[Prompt] Across all the records, filter for lines with the word "description" and copy them.

[Given data]
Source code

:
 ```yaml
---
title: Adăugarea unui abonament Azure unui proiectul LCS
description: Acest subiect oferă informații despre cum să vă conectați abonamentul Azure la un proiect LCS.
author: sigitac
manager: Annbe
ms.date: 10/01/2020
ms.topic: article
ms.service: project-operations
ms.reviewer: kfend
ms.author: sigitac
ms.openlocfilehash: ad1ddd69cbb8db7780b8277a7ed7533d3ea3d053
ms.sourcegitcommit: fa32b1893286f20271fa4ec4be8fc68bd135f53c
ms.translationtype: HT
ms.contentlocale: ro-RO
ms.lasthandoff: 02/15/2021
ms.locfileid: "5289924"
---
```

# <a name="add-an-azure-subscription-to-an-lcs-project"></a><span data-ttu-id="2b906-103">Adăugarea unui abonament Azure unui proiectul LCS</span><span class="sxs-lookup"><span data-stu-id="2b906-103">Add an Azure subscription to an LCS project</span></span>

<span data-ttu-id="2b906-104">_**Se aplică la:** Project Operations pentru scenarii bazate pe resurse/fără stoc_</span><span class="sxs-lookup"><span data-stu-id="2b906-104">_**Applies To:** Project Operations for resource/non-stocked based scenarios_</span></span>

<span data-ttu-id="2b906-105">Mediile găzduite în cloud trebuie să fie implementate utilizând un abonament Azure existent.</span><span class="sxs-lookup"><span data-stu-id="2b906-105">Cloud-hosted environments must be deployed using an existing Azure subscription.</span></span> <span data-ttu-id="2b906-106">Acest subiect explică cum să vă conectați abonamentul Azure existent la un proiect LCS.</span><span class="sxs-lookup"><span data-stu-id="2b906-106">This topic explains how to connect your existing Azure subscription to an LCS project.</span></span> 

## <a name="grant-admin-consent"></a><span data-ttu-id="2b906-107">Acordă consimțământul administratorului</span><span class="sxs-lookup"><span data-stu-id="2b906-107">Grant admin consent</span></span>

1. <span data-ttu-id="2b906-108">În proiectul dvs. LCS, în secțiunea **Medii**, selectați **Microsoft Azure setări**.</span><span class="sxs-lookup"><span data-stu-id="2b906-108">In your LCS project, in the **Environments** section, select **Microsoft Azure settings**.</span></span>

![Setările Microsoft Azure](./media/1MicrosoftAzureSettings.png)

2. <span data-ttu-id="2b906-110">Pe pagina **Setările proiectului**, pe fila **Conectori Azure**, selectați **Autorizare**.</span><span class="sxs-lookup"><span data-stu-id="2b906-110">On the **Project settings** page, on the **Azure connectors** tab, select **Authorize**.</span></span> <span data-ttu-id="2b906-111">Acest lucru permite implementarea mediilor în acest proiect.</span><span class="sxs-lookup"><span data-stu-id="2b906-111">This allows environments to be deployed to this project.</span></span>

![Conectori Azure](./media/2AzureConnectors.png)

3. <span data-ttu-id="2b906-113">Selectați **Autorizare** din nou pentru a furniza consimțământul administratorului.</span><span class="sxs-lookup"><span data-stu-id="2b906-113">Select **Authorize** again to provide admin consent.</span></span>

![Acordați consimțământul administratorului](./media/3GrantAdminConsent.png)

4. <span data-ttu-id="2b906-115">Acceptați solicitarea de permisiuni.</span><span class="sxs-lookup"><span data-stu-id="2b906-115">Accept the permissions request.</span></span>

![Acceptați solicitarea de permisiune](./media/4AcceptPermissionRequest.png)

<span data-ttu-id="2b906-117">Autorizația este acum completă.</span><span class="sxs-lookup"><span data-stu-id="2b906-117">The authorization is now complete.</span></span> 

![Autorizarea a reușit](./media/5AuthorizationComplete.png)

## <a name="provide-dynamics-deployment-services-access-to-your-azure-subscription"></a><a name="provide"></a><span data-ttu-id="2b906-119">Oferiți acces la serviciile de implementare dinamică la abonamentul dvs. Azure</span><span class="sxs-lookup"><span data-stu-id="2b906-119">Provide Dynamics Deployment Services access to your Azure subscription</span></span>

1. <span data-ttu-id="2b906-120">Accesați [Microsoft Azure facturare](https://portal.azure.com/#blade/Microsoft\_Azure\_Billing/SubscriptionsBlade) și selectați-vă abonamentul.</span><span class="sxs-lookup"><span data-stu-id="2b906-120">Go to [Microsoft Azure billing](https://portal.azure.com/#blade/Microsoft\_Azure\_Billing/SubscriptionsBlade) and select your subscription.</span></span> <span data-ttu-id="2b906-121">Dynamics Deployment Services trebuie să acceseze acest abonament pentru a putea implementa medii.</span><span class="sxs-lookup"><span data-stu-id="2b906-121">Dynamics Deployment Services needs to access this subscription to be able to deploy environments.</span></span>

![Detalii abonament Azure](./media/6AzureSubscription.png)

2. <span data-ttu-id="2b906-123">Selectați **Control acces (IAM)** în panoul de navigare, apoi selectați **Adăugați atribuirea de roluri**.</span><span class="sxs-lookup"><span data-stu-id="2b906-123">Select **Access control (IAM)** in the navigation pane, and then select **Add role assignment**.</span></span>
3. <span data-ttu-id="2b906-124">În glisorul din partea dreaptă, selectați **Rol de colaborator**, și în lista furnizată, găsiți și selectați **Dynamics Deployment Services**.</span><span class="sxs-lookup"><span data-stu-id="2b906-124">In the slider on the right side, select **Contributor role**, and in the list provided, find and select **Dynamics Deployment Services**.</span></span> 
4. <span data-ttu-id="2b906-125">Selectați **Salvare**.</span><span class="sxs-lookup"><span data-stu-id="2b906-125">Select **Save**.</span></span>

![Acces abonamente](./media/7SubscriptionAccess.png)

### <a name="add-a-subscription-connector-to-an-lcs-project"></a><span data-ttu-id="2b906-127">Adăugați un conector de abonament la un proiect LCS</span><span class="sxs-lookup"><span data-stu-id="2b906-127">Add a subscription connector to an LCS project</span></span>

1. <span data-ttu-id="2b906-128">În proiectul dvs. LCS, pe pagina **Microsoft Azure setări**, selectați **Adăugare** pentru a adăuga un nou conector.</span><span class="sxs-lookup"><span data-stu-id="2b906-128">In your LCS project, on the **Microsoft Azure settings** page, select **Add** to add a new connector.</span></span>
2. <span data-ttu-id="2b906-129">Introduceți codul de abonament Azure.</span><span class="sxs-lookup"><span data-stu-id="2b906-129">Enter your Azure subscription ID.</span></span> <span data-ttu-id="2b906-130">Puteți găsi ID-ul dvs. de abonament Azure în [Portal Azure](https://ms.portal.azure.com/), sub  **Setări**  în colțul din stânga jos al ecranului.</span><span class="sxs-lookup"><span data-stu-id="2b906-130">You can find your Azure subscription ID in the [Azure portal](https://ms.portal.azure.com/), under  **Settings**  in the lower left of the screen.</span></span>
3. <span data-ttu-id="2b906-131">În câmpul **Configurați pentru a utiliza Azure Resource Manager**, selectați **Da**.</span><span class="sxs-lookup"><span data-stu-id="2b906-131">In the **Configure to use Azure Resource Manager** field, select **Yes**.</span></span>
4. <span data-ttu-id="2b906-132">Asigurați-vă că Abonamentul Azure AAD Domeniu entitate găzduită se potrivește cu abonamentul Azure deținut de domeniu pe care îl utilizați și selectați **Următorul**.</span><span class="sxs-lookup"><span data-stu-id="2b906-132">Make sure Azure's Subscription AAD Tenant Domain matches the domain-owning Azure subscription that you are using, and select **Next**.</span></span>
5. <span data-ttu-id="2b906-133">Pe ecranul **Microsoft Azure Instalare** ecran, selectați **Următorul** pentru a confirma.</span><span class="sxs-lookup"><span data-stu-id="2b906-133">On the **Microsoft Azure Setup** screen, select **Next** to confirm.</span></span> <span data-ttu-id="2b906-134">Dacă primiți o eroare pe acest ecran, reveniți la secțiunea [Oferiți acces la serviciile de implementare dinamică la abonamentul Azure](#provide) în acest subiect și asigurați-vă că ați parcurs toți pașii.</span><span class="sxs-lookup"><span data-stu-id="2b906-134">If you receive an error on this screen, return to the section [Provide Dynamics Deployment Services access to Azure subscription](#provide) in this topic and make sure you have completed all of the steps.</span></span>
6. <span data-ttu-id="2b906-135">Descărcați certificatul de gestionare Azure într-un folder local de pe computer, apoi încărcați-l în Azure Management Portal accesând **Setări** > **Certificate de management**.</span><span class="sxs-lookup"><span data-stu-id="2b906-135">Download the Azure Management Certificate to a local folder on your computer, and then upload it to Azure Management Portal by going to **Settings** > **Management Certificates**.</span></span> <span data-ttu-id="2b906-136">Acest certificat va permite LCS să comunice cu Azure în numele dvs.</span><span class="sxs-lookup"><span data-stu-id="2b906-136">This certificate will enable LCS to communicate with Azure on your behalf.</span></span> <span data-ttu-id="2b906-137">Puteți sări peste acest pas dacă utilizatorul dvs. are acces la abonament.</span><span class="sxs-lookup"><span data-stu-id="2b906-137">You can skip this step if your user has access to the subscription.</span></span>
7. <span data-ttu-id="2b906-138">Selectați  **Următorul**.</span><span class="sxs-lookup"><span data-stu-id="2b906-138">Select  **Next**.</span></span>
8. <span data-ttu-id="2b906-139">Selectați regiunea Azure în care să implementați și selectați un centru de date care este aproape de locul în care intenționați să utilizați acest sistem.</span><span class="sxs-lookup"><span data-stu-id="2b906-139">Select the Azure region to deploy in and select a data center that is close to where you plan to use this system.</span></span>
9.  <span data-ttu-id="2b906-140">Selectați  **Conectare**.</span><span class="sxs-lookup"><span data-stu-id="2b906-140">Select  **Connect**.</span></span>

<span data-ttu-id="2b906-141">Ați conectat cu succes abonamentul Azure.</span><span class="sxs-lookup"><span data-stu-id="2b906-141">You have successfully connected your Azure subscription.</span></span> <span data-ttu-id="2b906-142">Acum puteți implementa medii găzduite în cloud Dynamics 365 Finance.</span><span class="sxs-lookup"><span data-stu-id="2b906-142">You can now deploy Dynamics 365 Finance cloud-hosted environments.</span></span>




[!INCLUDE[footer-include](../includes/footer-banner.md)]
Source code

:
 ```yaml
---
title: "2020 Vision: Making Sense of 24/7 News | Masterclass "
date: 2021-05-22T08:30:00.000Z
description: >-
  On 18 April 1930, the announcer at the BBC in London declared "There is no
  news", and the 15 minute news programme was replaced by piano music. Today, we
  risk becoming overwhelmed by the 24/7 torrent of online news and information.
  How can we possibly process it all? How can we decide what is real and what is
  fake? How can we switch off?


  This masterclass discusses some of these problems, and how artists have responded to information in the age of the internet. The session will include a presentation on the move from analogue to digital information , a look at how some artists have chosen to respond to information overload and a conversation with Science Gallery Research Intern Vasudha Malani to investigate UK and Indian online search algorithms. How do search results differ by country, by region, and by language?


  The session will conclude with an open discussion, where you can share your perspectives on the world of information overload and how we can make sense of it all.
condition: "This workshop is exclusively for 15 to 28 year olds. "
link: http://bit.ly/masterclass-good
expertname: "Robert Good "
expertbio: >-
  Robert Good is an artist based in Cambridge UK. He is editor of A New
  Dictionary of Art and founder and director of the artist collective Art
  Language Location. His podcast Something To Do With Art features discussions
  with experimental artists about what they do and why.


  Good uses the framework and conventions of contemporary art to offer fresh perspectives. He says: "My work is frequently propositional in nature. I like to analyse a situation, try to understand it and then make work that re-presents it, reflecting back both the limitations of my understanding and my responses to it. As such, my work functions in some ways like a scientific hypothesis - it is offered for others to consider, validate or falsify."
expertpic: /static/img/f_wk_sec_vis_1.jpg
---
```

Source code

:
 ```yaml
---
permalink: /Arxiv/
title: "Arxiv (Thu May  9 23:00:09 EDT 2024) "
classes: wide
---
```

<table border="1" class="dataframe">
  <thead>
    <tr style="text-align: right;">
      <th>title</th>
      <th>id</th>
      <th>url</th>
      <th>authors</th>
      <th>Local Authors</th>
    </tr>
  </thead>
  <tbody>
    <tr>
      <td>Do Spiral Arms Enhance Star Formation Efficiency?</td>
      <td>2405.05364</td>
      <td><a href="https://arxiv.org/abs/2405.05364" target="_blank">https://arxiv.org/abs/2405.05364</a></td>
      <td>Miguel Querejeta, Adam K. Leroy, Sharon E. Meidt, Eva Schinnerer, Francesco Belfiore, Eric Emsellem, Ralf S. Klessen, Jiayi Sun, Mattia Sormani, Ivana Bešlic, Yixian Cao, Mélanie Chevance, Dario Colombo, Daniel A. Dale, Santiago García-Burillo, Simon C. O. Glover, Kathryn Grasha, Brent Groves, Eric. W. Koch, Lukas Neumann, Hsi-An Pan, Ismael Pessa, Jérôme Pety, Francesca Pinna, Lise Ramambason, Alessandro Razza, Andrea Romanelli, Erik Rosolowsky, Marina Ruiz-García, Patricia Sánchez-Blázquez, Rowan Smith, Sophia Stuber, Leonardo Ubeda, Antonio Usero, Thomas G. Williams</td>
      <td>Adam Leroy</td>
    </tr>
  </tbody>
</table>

[Solution to this problem]
description: Acest subiect oferă informații despre cum să vă conectați abonamentul Azure la un proiect LCS.
description: >-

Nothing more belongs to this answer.